Sunday, February 17, 2013

First Hill Race Of 2013

Making my way  through the back markers

Its not exactly a picture of free running.
I went to the Galtee Mountains today for what was supposed to be a hill run to the top of Temple Hill. I was late arriving and had only just registered before the off. I was last to start as I had to try and pin on my number. I managed to get a few pins in and didn't lose too mush ground. Unfortunately the wind was really strong and the route was confined to the forestry section, thus cutting out all the open mountain section and taking about 250 meters off the climbing total. Still it was good fun and I finished in the middle of the pack in just over 44 minutes. It was a long way to go for such a short run but that's the way it goes. Anyway onward to the next outing.

Saturday, February 9, 2013

Hags Tooth Ridge

Today I headed back to Kerry to have a day out with Kevin. It had been a while since we had an outing and this time we opted for a hike on the Reeks instead of our usual epic run. That was more to give my still recovering ribs a chance to heal fully. We were undecided as to what exactly we would do but eventually opted for the Hags Tooth Ridge on Benkeeragh and to head over to Carrauntoohil and take it from there. Disappointingly the weather was once again iffy and it was raining at the back of the Hags Glen when we left the car ( a brand spanking new Ford Kuga..posh) but we were in high spirits nonetheless. There is never a problem with the flow of conversation when we are out and today was no different. Topics ranged from our reasons for doing what we do ( mountaineering wise) to music and "Twitching" of a type :o).

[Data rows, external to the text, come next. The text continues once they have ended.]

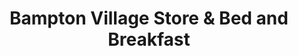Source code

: ---
title: "Bampton Village Store & Bed and Breakfast"
url: /bampton/bampton-village-store-and-bed-and-breakfast/
shop: convenience
---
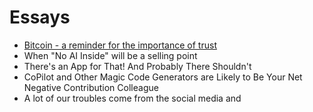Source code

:# Essays 
- [Bitcoin - a reminder for the importance of trust](bitcoin-and-trust.md)
- When "No AI Inside" will be a selling point
- There's an App for That! And Probably There Shouldn't
- CoPilot and Other Magic Code Generators are Likely to Be Your Net Negative Contribution Colleague
- A lot of our troubles come from the social media and 

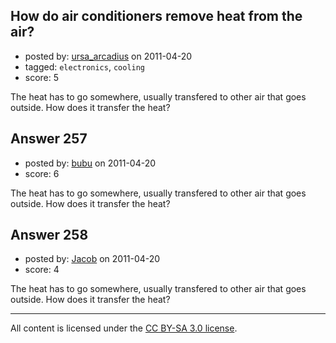 ## How do air conditioners remove heat from the air?

- posted by: [ursa_arcadius](https://stackexchange.com/users/-1/68-ursa-arcadius) on 2011-04-20
- tagged: `electronics`, `cooling`
- score: 5

The heat has to go somewhere, usually transfered to other air that goes outside.  How does it transfer the heat?


## Answer 257

- posted by: [bubu](https://stackexchange.com/users/-1/109-bubu) on 2011-04-20
- score: 6

The heat has to go somewhere, usually transfered to other air that goes outside.  How does it transfer the heat?


## Answer 258

- posted by: [Jacob](https://stackexchange.com/users/-1/28-jacob) on 2011-04-20
- score: 4

The heat has to go somewhere, usually transfered to other air that goes outside.  How does it transfer the heat?



---

All content is licensed under the [CC BY-SA 3.0 license](https://creativecommons.org/licenses/by-sa/3.0/).
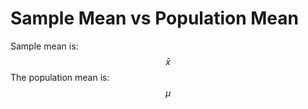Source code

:   # Sample Mean vs Population Mean
  Sample mean is: 
  $$ \bar x$$
  The population mean is: 
  $$\mu$$ 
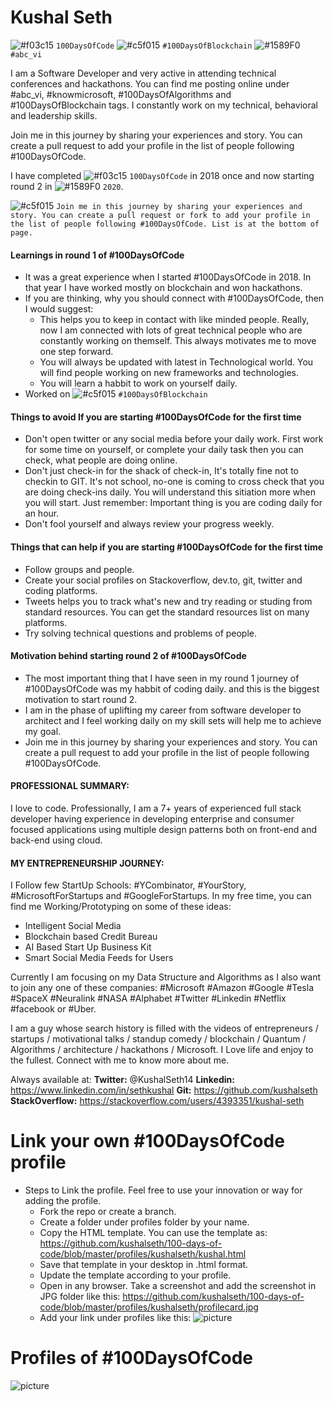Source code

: # Kushal Seth
![#f03c15](https://via.placeholder.com/15/f03c15/000000?text=+) `100DaysOfCode` ![#c5f015](https://via.placeholder.com/15/c5f015/000000?text=+) `#100DaysOfBlockchain` ![#1589F0](https://via.placeholder.com/15/1589F0/000000?text=+) `#abc_vi`

I am a Software Developer and very active in attending technical conferences and hackathons. You can find me posting online under #abc_vi, #knowmicrosoft, #100DaysOfAlgorithms and #100DaysOfBlockchain tags. I constantly work on my technical, behavioral and leadership skills.

Join me in this journey by sharing your experiences and story. You can create a pull request to add your profile in the list of people following #100DaysOfCode.

I have completed ![#f03c15](https://via.placeholder.com/15/f03c15/000000?text=+) `100DaysOfCode` in 2018 once and now starting round 2 in ![#1589F0](https://via.placeholder.com/15/1589F0/000000?text=+) `2020`.

![#c5f015](https://via.placeholder.com/15/c5f015/000000?text=+) `Join me in this journey by sharing your experiences and story. You can create a pull request or fork to add your profile in the list of people following #100DaysOfCode. List is at the bottom of page.` 

#### Learnings in round 1 of #100DaysOfCode
* It was a great experience when I started #100DaysOfCode in 2018. In that year I have worked mostly on blockchain and won hackathons.
* If you are thinking, why you should connect with #100DaysOfCode, then I would suggest: 
    * This helps you to keep in contact with like minded people. Really, now I am connected with lots of great technical people who are constantly working on themself. This always motivates me to move one step forward. 
    * You will always be updated with latest in Technological world. You will find people working on new frameworks and technologies. 
    * You will learn a habbit to work on yourself daily.
* Worked on ![#c5f015](https://via.placeholder.com/15/c5f015/000000?text=+) `#100DaysOfBlockchain`

#### Things to avoid If you are starting #100DaysOfCode for the first time
* Don't open twitter or any social media before your daily work. First work for some time on yourself, or complete your daily task then you can check, what people are doing online.
* Don't just check-in for the shack of check-in, It's totally fine not to checkin to GIT. It's not school, no-one is coming to cross check that you are doing check-ins daily. You will understand this sitiation more when you will start. Just remember: Important thing is you are coding daily for an hour.
* Don't fool yourself and always review your progress weekly.
 
#### Things that can help if you are starting #100DaysOfCode for the first time
* Follow groups and people.
* Create your social profiles on Stackoverflow, dev.to, git, twitter and coding platforms.
* Tweets helps you to track what's new and try reading or studing from standard resources. You can get the standard resources list on many platforms.
* Try solving technical questions and problems of people.  

#### Motivation behind starting round 2 of #100DaysOfCode
* The most important thing that I have seen in my round 1 journey of #100DaysOfCode was my habbit of coding daily. and this is the biggest motivation to start round 2.
* I am in the phase of uplifting my career from software developer to architect and I feel working daily on my skill sets will help me to achieve my goal.
* Join me in this journey by sharing your experiences and story. You can create a pull request to add your profile in the list of people following #100DaysOfCode.



#### PROFESSIONAL SUMMARY:
I love to code. Professionally, I am a 7+ years of experienced full stack developer having experience in developing enterprise and consumer focused applications using multiple design patterns both on front-end and back-end using cloud.

#### MY ENTREPRENEURSHIP JOURNEY:
I Follow few StartUp Schools: #YCombinator, #YourStory, #MicrosoftForStartups and #GoogleForStartups. In my free time, you can find me Working/Prototyping on some of these ideas:
- Intelligent Social Media
- Blockchain based Credit Bureau
- AI Based Start Up Business Kit
- Smart Social Media Feeds for Users

Currently I am focusing on my Data Structure and Algorithms as I also want to join any one of these companies: #Microsoft #Amazon #Google #Tesla #SpaceX #Neuralink #NASA #Alphabet #Twitter #Linkedin #Netflix #facebook or #Uber.

I am a guy whose search history is filled with the videos of entrepreneurs / startups / motivational talks / standup comedy / blockchain / Quantum / Algorithms / architecture / hackathons / Microsoft. I Love life and enjoy to the fullest.
Connect with me to know more about me.

Always available at:
**Twitter:** @KushalSeth14
**Linkedin:** https://www.linkedin.com/in/sethkushal
**Git:** https://github.com/kushalseth 
**StackOverflow:** https://stackoverflow.com/users/4393351/kushal-seth

# Link your own #100DaysOfCode profile
* Steps to Link the profile. Feel free to use your innovation or way for adding the profile.
    * Fork the repo or create a branch.
    * Create a folder under profiles folder by your name. 
    * Copy the HTML template. You can use the template as: https://github.com/kushalseth/100-days-of-code/blob/master/profiles/kushalseth/kushal.html
    * Save that template in your desktop in .html format. 
    * Update the template according to your profile.
    * Open in any browser. Take a screenshot and add the screenshot in JPG folder like this: https://github.com/kushalseth/100-days-of-code/blob/master/profiles/kushalseth/profilecard.jpg 
    * Add your link under profiles like this:  ![picture](https://github.com/kushalseth/100-days-of-code/blob/master/profiles/kushalseth/profilecard.jpg)

# Profiles of #100DaysOfCode

![picture](https://github.com/kushalseth/100-days-of-code/blob/master/profiles/kushalseth/profilecard.jpg)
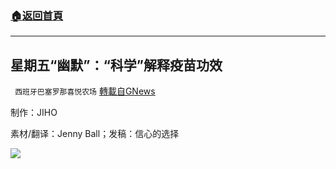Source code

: ###  [:house:返回首頁](https://github.com/ourhimalayas/txt)
---


## 星期五“幽默”：“科学”解释疫苗功效
` 西班牙巴塞罗那喜悦农场` [轉載自GNews](https://gnews.org/zh-hans/1611010/)

制作：JIHO

素材/翻译：Jenny Ball；发稿：信心的选择

![](https://assets.gnews.org/wp-content/uploads/2021/10/GNEWS_CH.-1-3.jpeg)
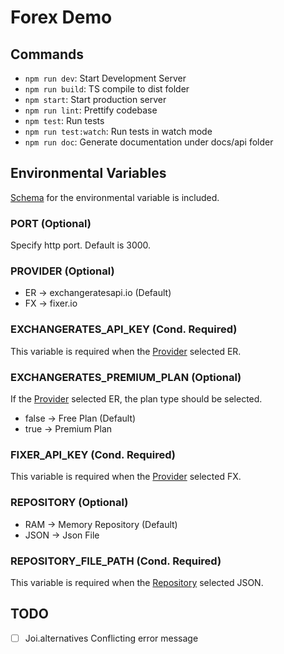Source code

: # Forex Demo

## Commands

- `npm run dev`: Start Development Server
- `npm run build`: TS compile to dist folder
- `npm start`: Start production server
- `npm run lint`: Prettify codebase
- `npm test`: Run tests
- `npm run test:watch`: Run tests in watch mode
- `npm run doc`: Generate documentation under docs/api folder

## Environmental Variables

[Schema](./.env.schema) for the environmental variable is included.

### PORT (Optional)

Specify http port. Default is 3000.

### PROVIDER (Optional)

- ER -> exchangeratesapi.io (Default)
- FX -> fixer.io

### EXCHANGERATES_API_KEY (Cond. Required)

This variable is required when the [Provider](#provider-optional) selected ER.

### EXCHANGERATES_PREMIUM_PLAN (Optional)

If the [Provider](#provider-optional) selected ER, the plan type should be selected.

- false -> Free Plan (Default)
- true -> Premium Plan

### FIXER_API_KEY (Cond. Required)

This variable is required when the [Provider](#provider-optional) selected FX.

### REPOSITORY (Optional)

- RAM -> Memory Repository (Default)
- JSON -> Json File

### REPOSITORY_FILE_PATH (Cond. Required)

This variable is required when the [Repository](#repository-optional) selected JSON.

## TODO

- [ ] Joi.alternatives Conflicting error message
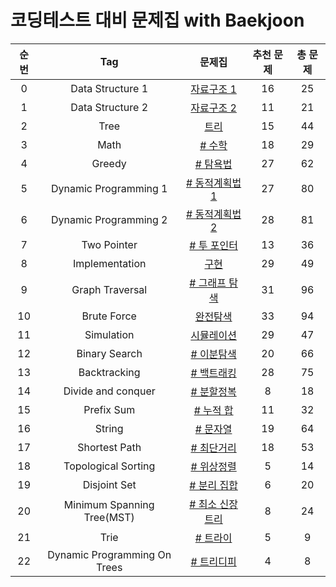 # 코딩테스트 대비 문제집 with Baekjoon

| 순번 |             Tag              |                    문제집                    | 추천 문제 | 총 문제 |
| :--: | :--------------------------: | :------------------------------------------: | :-------: | :-----: |
|  0   |       Data Structure 1       |      [자료구조 1](자료구조_1/readme.md)      |    16     |   25    |
|  1   |       Data Structure 2       |      [자료구조 2](자료구조_2/readme.md)      |    11     |   21    |
|  2   |             Tree             |           [트리](./트리/readme.md)           |    15     |   44    |
|  3   |             Math             |               [# 수학](./math)               |    18     |   29    |
|  4   |            Greedy            |             [# 탐욕법](./greedy)             |    27     |   62    |
|  5   |    Dynamic Programming 1     |  [# 동적계획법 1](./dynamic_programming_1)   |    27     |   80    |
|  6   |    Dynamic Programming 2     |  [# 동적계획법 2](./dynamic_programming_2)   |    28     |   81    |
|  7   |         Two Pointer          |         [# 투 포인터](./two_pointer)         |    13     |   36    |
|  8   |        Implementation        |           [구현](./구현/readme.md)           |    29     |   49    |
|  9   |       Graph Traversal        |      [# 그래프 탐색](./graph_traversal)      |    31     |   96    |
|  10  |         Brute Force          |        [완전탐색](완전탐색/readme.md)        |    33     |   94    |
|  11  |          Simulation          |     [시뮬레이션](./시뮬레이션/readme.md)     |    29     |   47    |
|  12  |        Binary Search         |        [# 이분탐색](./binary_search)         |    20     |   66    |
|  13  |         Backtracking         |         [# 백트래킹](./backtracking)         |    28     |   75    |
|  14  |      Divide and conquer      |      [# 분할정복](./divide_and_conquer)      |     8     |   18    |
|  15  |          Prefix Sum          |          [# 누적 합](./prefix_sum)           |    11     |   32    |
|  16  |            String            |             [# 문자열](./string)             |    19     |   64    |
|  17  |        Shortest Path         |        [# 최단거리](./shortest_path)         |    18     |   53    |
|  18  |     Topological Sorting      |     [# 위상정렬](./topological_sorting)      |     5     |   14    |
|  19  |         Disjoint Set         |        [# 분리 집합](./disjoint_set)         |     6     |   20    |
|  20  |  Minimum Spanning Tree(MST)  | [# 최소 신장 트리](./minimum_spanning_tree)  |     8     |   24    |
|  21  |             Trie             |              [# 트라이](./trie)              |     5     |    9    |
|  22  | Dynamic Programming On Trees | [# 트리디피](./dynamic_programming_on_trees) |     4     |    8    |
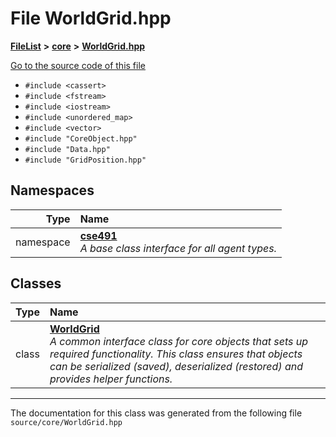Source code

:

# File WorldGrid.hpp



[**FileList**](files.md) **>** [**core**](dir_0d27ce74e9bd514c31e1d63efab6b388.md) **>** [**WorldGrid.hpp**](_world_grid_8hpp.md)

[Go to the source code of this file](_world_grid_8hpp_source.md)



* `#include <cassert>`
* `#include <fstream>`
* `#include <iostream>`
* `#include <unordered_map>`
* `#include <vector>`
* `#include "CoreObject.hpp"`
* `#include "Data.hpp"`
* `#include "GridPosition.hpp"`













## Namespaces

| Type | Name |
| ---: | :--- |
| namespace | [**cse491**](namespacecse491.md) <br>_A base class interface for all agent types._  |


## Classes

| Type | Name |
| ---: | :--- |
| class | [**WorldGrid**](classcse491_1_1_world_grid.md) <br>_A common interface class for core objects that sets up required functionality. This class ensures that objects can be serialized (saved), deserialized (restored) and provides helper functions._  |



















































------------------------------
The documentation for this class was generated from the following file `source/core/WorldGrid.hpp`

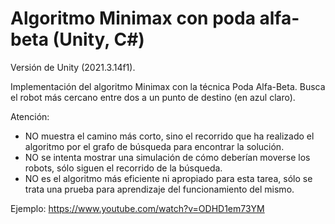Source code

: # Algoritmo Minimax con poda alfa-beta (Unity, C#)
Versión de Unity (2021.3.14f1).


Implementación del algoritmo Minimax con la técnica Poda Alfa-Beta. Busca el robot más cercano entre dos a un punto de destino (en azul claro).

Atención:
- NO muestra el camino más corto, sino el recorrido que ha realizado el algoritmo por el grafo de búsqueda para encontrar la solución.
- NO se intenta mostrar una simulación de cómo deberían moverse los robots, sólo siguen el recorrido de la búsqueda.
- NO es el algoritmo más eficiente ni apropiado para esta tarea, sólo se trata una prueba para aprendizaje del funcionamiento del mismo.


Ejemplo: https://www.youtube.com/watch?v=ODHD1em73YM

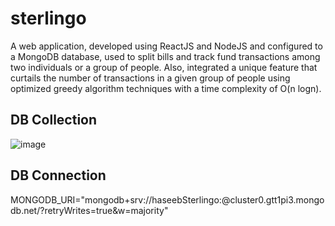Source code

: # sterlingo
A web application, developed using ReactJS and NodeJS and configured to a MongoDB database, used to split bills and track fund transactions among two individuals or a group of people. Also, integrated a unique feature that curtails the number of transactions in a given group of people using optimized greedy algorithm techniques with a time complexity of O(n logn).

## DB Collection
![image](https://github.com/haseebshaik00/Sterlingo/assets/43778460/78afba8f-40e3-4596-8b77-4bd95c7ba7b0)

## DB Connection
MONGODB_URI="mongodb+srv://haseebSterlingo:<PASSWORD>@cluster0.gtt1pi3.mongodb.net/?retryWrites=true&w=majority"

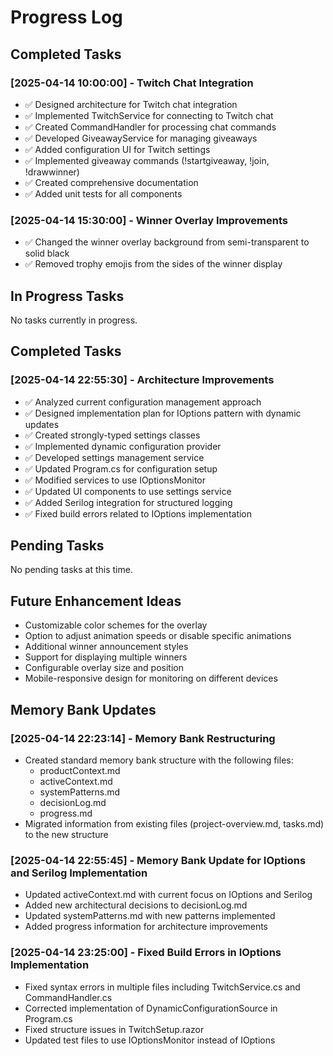 # Progress Log

## Completed Tasks

### [2025-04-14 10:00:00] - Twitch Chat Integration
- ✅ Designed architecture for Twitch chat integration
- ✅ Implemented TwitchService for connecting to Twitch chat
- ✅ Created CommandHandler for processing chat commands
- ✅ Developed GiveawayService for managing giveaways
- ✅ Added configuration UI for Twitch settings
- ✅ Implemented giveaway commands (!startgiveaway, !join, !drawwinner)
- ✅ Created comprehensive documentation
- ✅ Added unit tests for all components

### [2025-04-14 15:30:00] - Winner Overlay Improvements
- ✅ Changed the winner overlay background from semi-transparent to solid black
- ✅ Removed trophy emojis from the sides of the winner display

## In Progress Tasks

No tasks currently in progress.

## Completed Tasks

### [2025-04-14 22:55:30] - Architecture Improvements
- ✅ Analyzed current configuration management approach
- ✅ Designed implementation plan for IOptions pattern with dynamic updates
- ✅ Created strongly-typed settings classes
- ✅ Implemented dynamic configuration provider
- ✅ Developed settings management service
- ✅ Updated Program.cs for configuration setup
- ✅ Modified services to use IOptionsMonitor
- ✅ Updated UI components to use settings service
- ✅ Added Serilog integration for structured logging
- ✅ Fixed build errors related to IOptions implementation

## Pending Tasks

No pending tasks at this time.

## Future Enhancement Ideas

- Customizable color schemes for the overlay
- Option to adjust animation speeds or disable specific animations
- Additional winner announcement styles
- Support for displaying multiple winners
- Configurable overlay size and position
- Mobile-responsive design for monitoring on different devices

## Memory Bank Updates

### [2025-04-14 22:23:14] - Memory Bank Restructuring
- Created standard memory bank structure with the following files:
  - productContext.md
  - activeContext.md
  - systemPatterns.md
  - decisionLog.md
  - progress.md
- Migrated information from existing files (project-overview.md, tasks.md) to the new structure

### [2025-04-14 22:55:45] - Memory Bank Update for IOptions and Serilog Implementation
- Updated activeContext.md with current focus on IOptions and Serilog
- Added new architectural decisions to decisionLog.md
- Updated systemPatterns.md with new patterns implemented
- Added progress information for architecture improvements

### [2025-04-14 23:25:00] - Fixed Build Errors in IOptions Implementation
- Fixed syntax errors in multiple files including TwitchService.cs and CommandHandler.cs
- Corrected implementation of DynamicConfigurationSource in Program.cs
- Fixed structure issues in TwitchSetup.razor
- Updated test files to use IOptionsMonitor instead of IOptions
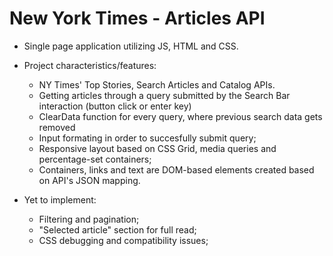 # New York Times - Articles API

- Single page application utilizing JS, HTML and CSS.

- Project characteristics/features:
  - NY Times' Top Stories, Search Articles and Catalog APIs.
  - Getting articles through a query submitted by the Search Bar interaction (button click or enter key)
  - ClearData function for every query, where previous search data gets removed
  - Input formating in order to succesfully submit query;
  - Responsive layout based on CSS Grid, media queries and percentage-set containers;
  - Containers, links and text are DOM-based elements created based on API's JSON mapping.

- Yet to implement:
  - Filtering and pagination;
  - "Selected article" section for full read;
  - CSS debugging and compatibility issues;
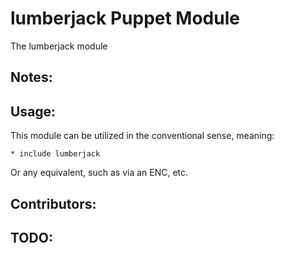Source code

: # lumberjack Puppet Module

The lumberjack module

## Notes:

## Usage:

This module can be utilized in the conventional sense, meaning:

    * include lumberjack

Or any equivalent, such as via an ENC, etc.

## Contributors:

## TODO:

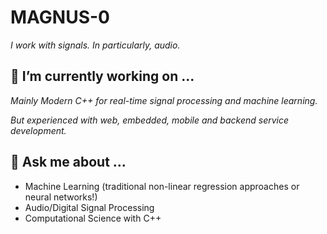 # MAGNUS-0

_I work with signals. In particularly, audio._
<div align="center">
</div>

## 🔭 I’m currently working on ...
_Mainly Modern C++ for real-time signal processing and machine learning._ 

_But experienced with web, embedded, mobile and backend service development._


## 💬 Ask me about ...
- Machine Learning (traditional non-linear regression approaches or neural networks!)
- Audio/Digital Signal Processing
- Computational Science with C++

<!--
**MAGNUS-0/MAGNUS-0** is a ✨ _special_ ✨ repository because its `README.md` (this file) appears on your GitHub profile.

Here are some ideas to get you started:

- 🔭 I’m currently working on ...
- 🌱 I’m currently learning ...
- 👯 I’m looking to collaborate on ...
- 🤔 I’m looking for help with ...
- 💬 Ask me about ...
- 📫 How to reach me: ...
- 😄 Pronouns: ...
- ⚡ Fun fact: ...
-->

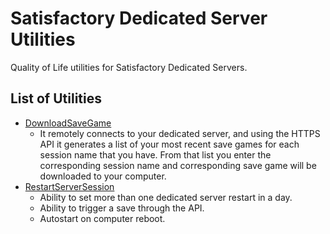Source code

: # Satisfactory Dedicated Server Utilities
Quality of Life utilities for Satisfactory Dedicated Servers.

## List of Utilities
* [DownloadSaveGame](DownloadSaveGame/README.md#downloadsavegame)
  * It remotely connects to your dedicated server, and using the HTTPS API it generates a list of your most recent save games for each session name that you have. From that list you enter the corresponding session name and corresponding save game will be downloaded to your computer.
* [RestartServerSession](RestartServerSession/README.md#restartserversession)
  * Ability to set more than one dedicated server restart in a day.
  * Ability to trigger a save through the API.
  * Autostart on computer reboot.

Anyway the fun starts straight away once you cross the stream under the tooth.We immediately left the normal route and opted to tackle as many of the various rock-steps that  lead to the base of the tooth proper. Despite the drizzle and occasional bout of heavier stuff we set about the various black slippery steps with relish. Kevin as usual was fearless and went up some really tricky bits, even pulling over the occasional overhanging rock. I on the other hand opted for easier sections but even some of these were pushing my limits. The route itself is graded as Scramble Grade II but the climbing we did was at times difficult and we were of the opinion that at times we were climbing harder than Howling Ridge. Anyway we eventually arrived at the small top and then continued up the now more fragmented ridge towards the summit. This does offer the odd interesting  interlude before we finally arrived at the summit of the second highest point in the country. The wind was now quite strong and decidedly chilly but we still enjoyed a welcome bite to eat.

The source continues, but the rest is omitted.